• **YOUR OBJECTIVE**:
In the entries below, find the line with "## 📜 Script Utilizado" and the line with "### 🔸 ## Visão Geral do Teste"; give again those lines and every line between them, exactly.

• **PROVIDED INFORMATION**:
----

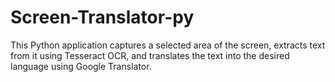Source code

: # Screen-Translator-py
This Python application captures a selected area of the screen, extracts text from it using Tesseract OCR, and translates the text into the desired language using Google Translator.
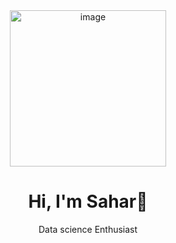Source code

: <div align='center'>
<img src:'./image.png' alt='image'   width=250px/>

 <h1>  Hi, I'm Sahar👋</h1>
<p> Data science Enthusiast</p>
</div>
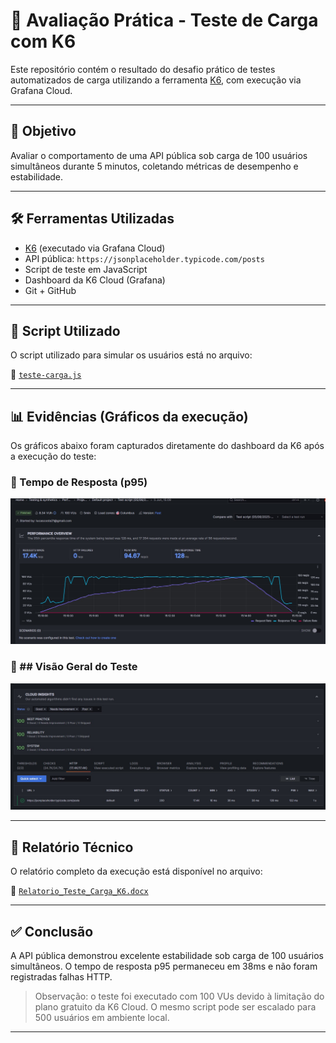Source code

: # 🧪 Avaliação Prática - Teste de Carga com K6

Este repositório contém o resultado do desafio prático de testes automatizados de carga utilizando a ferramenta [K6](https://k6.io/), com execução via Grafana Cloud.

---

## 🎯 Objetivo

Avaliar o comportamento de uma API pública sob carga de 100 usuários simultâneos durante 5 minutos, coletando métricas de desempenho e estabilidade.

---

## 🛠️ Ferramentas Utilizadas

- [K6](https://k6.io/) (executado via Grafana Cloud)
- API pública: `https://jsonplaceholder.typicode.com/posts`
- Script de teste em JavaScript
- Dashboard da K6 Cloud (Grafana)
- Git + GitHub

---

## 📜 Script Utilizado

O script utilizado para simular os usuários está no arquivo:

📄 [`teste-carga.js`](./teste-carga.js)

---

## 📊 Evidências (Gráficos da execução)

Os gráficos abaixo foram capturados diretamente do dashboard da K6 após a execução do teste:

### 🔸 Tempo de Resposta (p95)

![Response Time](./evidencias/grafico-response-time.png)

### 🔸 ## Visão Geral do Teste

![Request Rate](./evidencias/grafico-request-rate.png)


---

## 📄 Relatório Técnico

O relatório completo da execução está disponível no arquivo:

📎 [`Relatorio_Teste_Carga_K6.docx`](./Relatorio_Teste_Carga_K6.docx)

---

## ✅ Conclusão

A API pública demonstrou excelente estabilidade sob carga de 100 usuários simultâneos. O tempo de resposta p95 permaneceu em 38ms e não foram registradas falhas HTTP.

> Observação: o teste foi executado com 100 VUs devido à limitação do plano gratuito da K6 Cloud. O mesmo script pode ser escalado para 500 usuários em ambiente local.

---

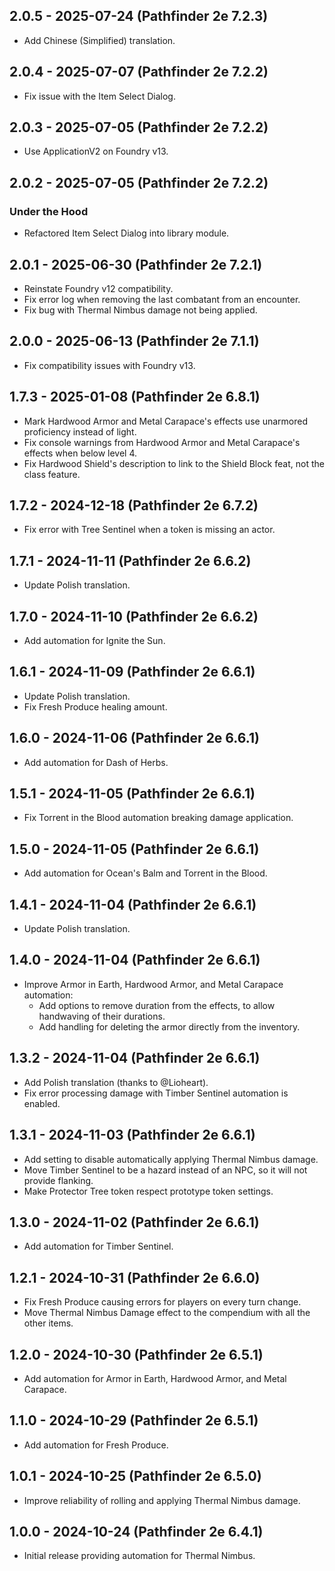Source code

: ## 2.0.5 - 2025-07-24 (Pathfinder 2e 7.2.3)
- Add Chinese (Simplified) translation.

## 2.0.4 - 2025-07-07 (Pathfinder 2e 7.2.2)
- Fix issue with the Item Select Dialog.

## 2.0.3 - 2025-07-05 (Pathfinder 2e 7.2.2)
- Use ApplicationV2 on Foundry v13.

## 2.0.2 - 2025-07-05 (Pathfinder 2e 7.2.2)
### Under the Hood
- Refactored Item Select Dialog into library module.

## 2.0.1 - 2025-06-30 (Pathfinder 2e 7.2.1)
- Reinstate Foundry v12 compatibility.
- Fix error log when removing the last combatant from an encounter.
- Fix bug with Thermal Nimbus damage not being applied.

## 2.0.0 - 2025-06-13 (Pathfinder 2e 7.1.1)
- Fix compatibility issues with Foundry v13.

## 1.7.3 - 2025-01-08 (Pathfinder 2e 6.8.1)
- Mark Hardwood Armor and Metal Carapace's effects use unarmored proficiency instead of light.
- Fix console warnings from Hardwood Armor and Metal Carapace's effects when below level 4.
- Fix Hardwood Shield's description to link to the Shield Block feat, not the class feature.

## 1.7.2 - 2024-12-18 (Pathfinder 2e 6.7.2)
- Fix error with Tree Sentinel when a token is missing an actor.

## 1.7.1 - 2024-11-11 (Pathfinder 2e 6.6.2)
- Update Polish translation.

## 1.7.0 - 2024-11-10 (Pathfinder 2e 6.6.2)
- Add automation for Ignite the Sun.

## 1.6.1 - 2024-11-09 (Pathfinder 2e 6.6.1)
- Update Polish translation.
- Fix Fresh Produce healing amount.

## 1.6.0 - 2024-11-06 (Pathfinder 2e 6.6.1)
- Add automation for Dash of Herbs.

## 1.5.1 - 2024-11-05 (Pathfinder 2e 6.6.1)
- Fix Torrent in the Blood automation breaking damage application.

## 1.5.0 - 2024-11-05 (Pathfinder 2e 6.6.1)
- Add automation for Ocean's Balm and Torrent in the Blood.

## 1.4.1 - 2024-11-04 (Pathfinder 2e 6.6.1)
- Update Polish translation.

## 1.4.0 - 2024-11-04 (Pathfinder 2e 6.6.1)
- Improve Armor in Earth, Hardwood Armor, and Metal Carapace automation:
    - Add options to remove duration from the effects, to allow handwaving of their durations.
    - Add handling for deleting the armor directly from the inventory.

## 1.3.2 - 2024-11-04 (Pathfinder 2e 6.6.1)
- Add Polish translation (thanks to @Lioheart).
- Fix error processing damage with Timber Sentinel automation is enabled.

## 1.3.1 - 2024-11-03 (Pathfinder 2e 6.6.1)
- Add setting to disable automatically applying Thermal Nimbus damage.
- Move Timber Sentinel to be a hazard instead of an NPC, so it will not provide flanking.
- Make Protector Tree token respect prototype token settings.

## 1.3.0 - 2024-11-02 (Pathfinder 2e 6.6.1)
- Add automation for Timber Sentinel.

## 1.2.1 - 2024-10-31 (Pathfinder 2e 6.6.0)
- Fix Fresh Produce causing errors for players on every turn change.
- Move Thermal Nimbus Damage effect to the compendium with all the other items.

## 1.2.0 - 2024-10-30 (Pathfinder 2e 6.5.1)
- Add automation for Armor in Earth, Hardwood Armor, and Metal Carapace.

## 1.1.0 - 2024-10-29 (Pathfinder 2e 6.5.1)
- Add automation for Fresh Produce.

## 1.0.1 - 2024-10-25 (Pathfinder 2e 6.5.0)
- Improve reliability of rolling and applying Thermal Nimbus damage.

## 1.0.0 - 2024-10-24 (Pathfinder 2e 6.4.1)
- Initial release providing automation for Thermal Nimbus.
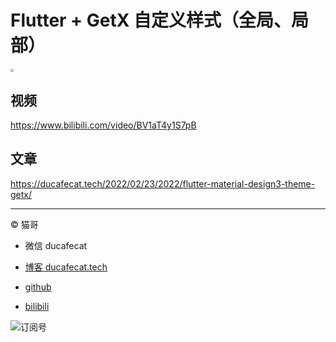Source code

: # Flutter + GetX 自定义样式（全局、局部）

<img src="https://ducafecat.oss-cn-beijing.aliyuncs.com/podcast/20220225123657.png" style="zoom:33%;" />

## 视频

https://www.bilibili.com/video/BV1aT4y1S7pB

## 文章

https://ducafecat.tech/2022/02/23/2022/flutter-material-design3-theme-getx/

---

© 猫哥

- 微信 ducafecat

- [博客 ducafecat.tech](https://ducafecat.tech/)

- [github](https://github.com/ducafecat)

- [bilibili](https://space.bilibili.com/404904528)

![订阅号](https://ducafecat.oss-cn-beijing.aliyuncs.com/podcast/20220302165922.png)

----

• **OUTPUT**:
## 📜 Script Utilizado

O script utilizado para simular os usuários está no arquivo:

📄 [`teste-carga.js`](./teste-carga.js)

---

## 📊 Evidências (Gráficos da execução)

Os gráficos abaixo foram capturados diretamente do dashboard da K6 após a execução do teste:

### 🔸 Tempo de Resposta (p95)

![Response Time](./evidencias/grafico-response-time.png)

### 🔸 ## Visão Geral do Teste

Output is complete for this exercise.